Geneva business teacher Jamie Dunlap embraced education after having ‘boring’ teachers

‘It’s just awesome that the administration sees the value in business classes’

Jamie Dunlap teaches a business class at Geneva High School. Dunlap became a teacher after a becoming a certified public accountant and running several of her own businesses.

GENEVA – Jamie Dunlap became a business teacher at Geneva High School because of a boring accounting instructor – and she took a circuitous road to get there.

“This was, seriously, the best place to teach business classes,” Dunlap said of working at Geneva High School. “I’m so passionate about it. I love every aspect of business, and I feel like being in Geneva – I feel like I’m in the Disneyland of business education. … It’s just awesome that the administration sees the value in business classes.”

Jamie Dunlap teaches a business class at Geneva High School. Dunlap became a teacher after a becoming a certified public accountant and running several of her own businesses.

In her early days, right out of high school, Dunlap wanted to be a fashion designer.

But she dropped out of college, got married, had children and then ran two small businesses out of her house.

“Deep down, it was always about business for me,” Dunlap said. “I was always entrepreneurial.”

She ran a cake and dessert business when her children were young and then started a business making Irish dance dresses for solo performances.

Dunlap went back to school for a business and accounting degree while she was in her 30s.

“I was getting close to graduating to be an accountant.
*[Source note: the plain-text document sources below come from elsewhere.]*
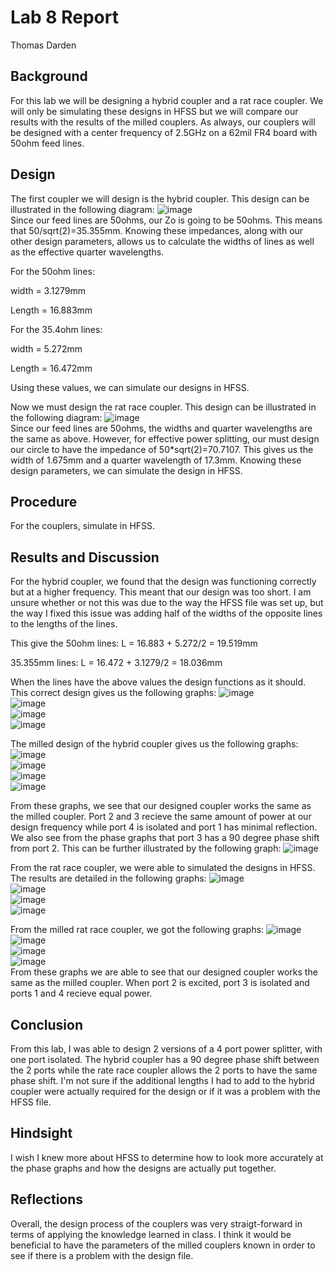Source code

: # Lab 8 Report
Thomas Darden

## Background
For this lab we will be designing a hybrid coupler and a rat race coupler. We will only be simulating these designs in HFSS but we will compare our results with the results of the milled couplers. As always, our couplers will be designed with a center frequency of 2.5GHz on a 62mil FR4 board with 50ohm feed lines. 

## Design
The first coupler we will design is the hybrid coupler. This design can be illustrated in the following diagram:
![image](https://github.com/CourseReps/ECEN452-Spring2016/blob/master/Students/td2016/Lab8/HybridCoupler.png)<br>
Since our feed lines are 50ohms, our Zo is going to be 50ohms. This means that 50/sqrt(2)=35.355mm. Knowing these impedances, along with our other design parameters, allows us to calculate the widths of lines as well as the effective quarter wavelengths.

For the 50ohm lines:

width = 3.1279mm

Length = 16.883mm

For the 35.4ohm lines:

width = 5.272mm

Length = 16.472mm

Using these values, we can simulate our designs in HFSS.

Now we must design the rat race coupler. This design can be illustrated in the following diagram:
![image](https://github.com/CourseReps/ECEN452-Spring2016/blob/master/Students/td2016/Lab8/RatRaceCoupler.png)<br>
Since our feed lines are 50ohms, the widths and quarter wavelengths are the same as above. However, for effective power splitting, our must design our circle to have the impedance of 50*sqrt(2)=70.7107. This gives us the width of 1.675mm and a quarter wavelength of 17.3mm. Knowing these design parameters, we can simulate the design in HFSS.

## Procedure
For the couplers, simulate in HFSS.

## Results and Discussion
For the hybrid coupler, we found that the design was functioning correctly but at a higher frequency. This meant that our design was too short. I am unsure whether or not this was due to the way the HFSS file was set up, but the way I fixed this issue was adding half of the widths of the opposite lines to the lengths of the lines.

This give the 50ohm lines: L = 16.883 + 5.272/2 = 19.519mm

35.355mm lines: L = 16.472 + 3.1279/2 = 18.036mm

When the lines have the above values the design functions as it should. This correct design gives us the following graphs:
![image](https://github.com/CourseReps/ECEN452-Spring2016/blob/master/Students/td2016/Lab8/Hybrid_Sim_S21_dB.png)<br>
![image](https://github.com/CourseReps/ECEN452-Spring2016/blob/master/Students/td2016/Lab8/Hybrid_Sim_S21_Phase.png)<br>
![image](https://github.com/CourseReps/ECEN452-Spring2016/blob/master/Students/td2016/Lab8/Hybrid_Sim_Matched_dB.png)<br>
![image](https://github.com/CourseReps/ECEN452-Spring2016/blob/master/Students/td2016/Lab8/Hybrid_Sim_Matched_Phase.png)<br>

The milled design of the hybrid coupler gives us the following graphs:
![image](https://github.com/CourseReps/ECEN452-Spring2016/blob/master/Students/td2016/Lab8/Hybrid_Mil_S21_dB.png)<br>
![image](https://github.com/CourseReps/ECEN452-Spring2016/blob/master/Students/td2016/Lab8/Hybrid_Mil_S21_Phase.png)<br>
![image](https://github.com/CourseReps/ECEN452-Spring2016/blob/master/Students/td2016/Lab8/Hybrid_Mil_Matched_dB.png)<br>
![image](https://github.com/CourseReps/ECEN452-Spring2016/blob/master/Students/td2016/Lab8/Hybrid_Mil_Matched_Phase.png)<br>

From these graphs, we see that our designed coupler works the same as the milled coupler. Port 2 and 3 recieve the same amount of power at our design frequency while port 4 is isolated and port 1 has minimal reflection. 
We also see from the phase graphs that port 3 has a 90 degree phase shift from port 2. This can be further illustrated by the following graph:
![image](https://github.com/CourseReps/ECEN452-Spring2016/blob/master/Students/td2016/Lab8/PhaseDifference.png)<br>

From the rat race coupler, we were able to simulated the designs in HFSS. The results are detailed in the following graphs:
![image](https://github.com/CourseReps/ECEN452-Spring2016/blob/master/Students/td2016/Lab8/Rat_Sim_S21_dB.png)<br>
![image](https://github.com/CourseReps/ECEN452-Spring2016/blob/master/Students/td2016/Lab8/Rat_Sim_S21_Phase.png)<br>
![image](https://github.com/CourseReps/ECEN452-Spring2016/blob/master/Students/td2016/Lab8/Rat_Sim_Match_dB.png)<br>
![image](https://github.com/CourseReps/ECEN452-Spring2016/blob/master/Students/td2016/Lab8/Rat_Sim_Match_Phase.png)<br>

From the milled rat race coupler, we got the following graphs:
![image](https://github.com/CourseReps/ECEN452-Spring2016/blob/master/Students/td2016/Lab8/Rat_Mil_S21_dB.png)<br>
![image](https://github.com/CourseReps/ECEN452-Spring2016/blob/master/Students/td2016/Lab8/Rat_Mil_S21_Phase.png)<br>
![image](https://github.com/CourseReps/ECEN452-Spring2016/blob/master/Students/td2016/Lab8/Rat_Mil_Match_dB.png)<br>
![image](https://github.com/CourseReps/ECEN452-Spring2016/blob/master/Students/td2016/Lab8/Rat_Mil_Match_Phase.png)<br>
From these graphs we are able to see that our designed coupler works the same as the milled coupler. When port 2 is excited, port 3 is isolated and ports 1 and 4 recieve equal power. 

## Conclusion
From this lab, I was able to design 2 versions of a 4 port power splitter, with one port isolated. The hybrid coupler has a 90 degree phase shift between the 2 ports while the rate race coupler allows the 2 ports to have the same phase shift. I'm not sure if the additional lengths I had to add to the hybrid coupler were actually required for the design or if it was a problem with the HFSS file.

## Hindsight
I wish I knew more about HFSS to determine how to look more accurately at the phase graphs and how the designs are actually put together. 

## Reflections
Overall, the design process of the couplers was very straigt-forward in terms of applying the knowledge learned in class. I think it would be beneficial to have the parameters of the milled couplers known in order to see if there is a problem with the design file.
I had this one teacher who was just awful,” Dunlap said. “It was a business management class and the guy had been a business owner and he had a lot of stories. But when It came time to actually teach, he would sit with a book and read out of a book. I thought, ‘I could do this.’”
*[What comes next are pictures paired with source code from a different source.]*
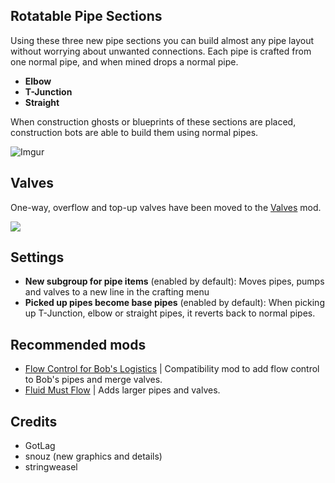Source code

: ## Rotatable Pipe Sections

Using these three new pipe sections you can build almost any pipe layout without worrying about unwanted connections. Each pipe is crafted from one normal pipe, and when mined drops a normal pipe.

- **Elbow**
- **T-Junction**
- **Straight**

When construction ghosts or blueprints of these sections are placed, construction bots are able to build them using normal pipes.

![Imgur](https://i.imgur.com/B50vSJ1.png)

## Valves

One-way, overflow and top-up valves have been moved to the  [Valves](https://mods.factorio.com/mod/valves) mod.

![](https://assets-mod.factorio.com/assets/bafb8826075e9dfb36bdea25709280c86a23f098.png)

## Settings

- **New subgroup for pipe items** (enabled by default): Moves pipes, pumps and valves to a new line in the crafting menu
- **Picked up pipes become base pipes** (enabled by default): When picking up T-Junction, elbow or straight pipes, it reverts back to normal pipes.

## Recommended mods
- [Flow Control for Bob's Logistics](https://mods.factorio.com/mod/flow-control-expanded-bob) | Compatibility mod to add flow control to Bob's pipes and merge valves.
- [Fluid Must Flow](https://mods.factorio.com/mod/FluidMustFlow) | Adds larger pipes and valves.

## Credits
- GotLag
- snouz (new graphics and details)
- stringweasel

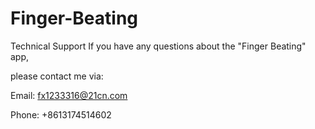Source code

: # Finger-Beating

Technical Support If you have any questions about the "Finger Beating" app,

please contact me via:

Email: fx1233316@21cn.com

Phone: +8613174514602
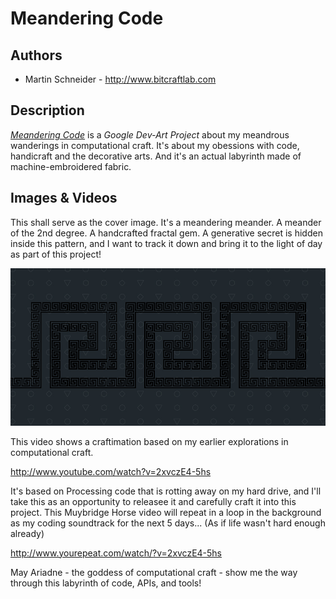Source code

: # Meandering Code


## Authors

- Martin Schneider - http://www.bitcraftlab.com

## Description

*[Meandering Code](https://devart.withgoogle.com/#/project/18037975)* is a *Google Dev-Art Project* about my meandrous wanderings in computational craft.
It's about my obessions with code, handicraft and the decorative arts.
And it's an actual labyrinth made of machine-embroidered fabric.

## Images & Videos

This shall serve as the cover image.
It's a meandering meander. A meander of the 2nd degree. A handcrafted fractal gem.
A generative secret is hidden inside this pattern, and I want to track it down and bring it to the light of day as part of this project!

![Example Image](project_images/cover-dark.jpg?raw=true "Example Image")


This video shows a craftimation based on my earlier explorations in computational craft.

http://www.youtube.com/watch?v=2xvczE4-5hs

It's based on Processing code that is rotting away on my hard drive, and I'll take this as an opportunity to releasee it and carefully craft it into this project. This Muybridge Horse video will repeat in a loop in the background as my coding soundtrack for the next 5 days... (As if life wasn't hard enough already)

http://www.yourepeat.com/watch/?v=2xvczE4-5hs

May Ariadne - the goddess of computational craft - show me the way through this labyrinth of code, APIs, and tools!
By then, she told her husband she didn’t know if she wanted to be a CPA.

Jamie Dunlap teaches a business class at Geneva High School. Dunlap became a teacher after a becoming a certified public accountant and running several of her own businesses.

“I was getting this bug for education. I started subbing while my kids were in high school and there was just something that connected,” Dunlap said. “I still loved business. I was getting a master’s degree in secondary business education from Roosevelt University.”

She pulled back on her baking and dressmaking work to focus on teaching – and began teaching in 2008 when she was 44.

Dunlap was laid off from her first two high school teaching jobs – two years at Dundee-Crown and a year at Sycamore. At Dundee-Crown, the district had someone who could teach German and business. At Sycamore, she was let go because of budget cuts.

She started part time at Geneva High School in family and consumer science and then became full time teaching business.

“This opportunity has been golden for me,” Dunlap said.

Among the courses she teaches are personal finance and business law. The capstone is the Virtual Enterprises International class, which are student-run corporations.

“They are getting real experience,” Dunlap said.

Former student Nour Fayad, 18, praised Dunlap as “the best teacher I’ve had in Geneva.”

“I love Mrs. Dunlap. She is one of the nicest people I’ve literally ever encountered,” Fayad said.

Fayad is a freshman majoring in marketing and management, with a minor in international business at the University of Illinois-Chicago.

Fayad said she learned the nonprofit business model in Dunlap’s Virtual Enterprises International class and now is taking it to the next level.

“She helped me get an internship with Virtual Enterprises International,” Fayad said. “I’m actually going to the Youth Business Summit in New York.”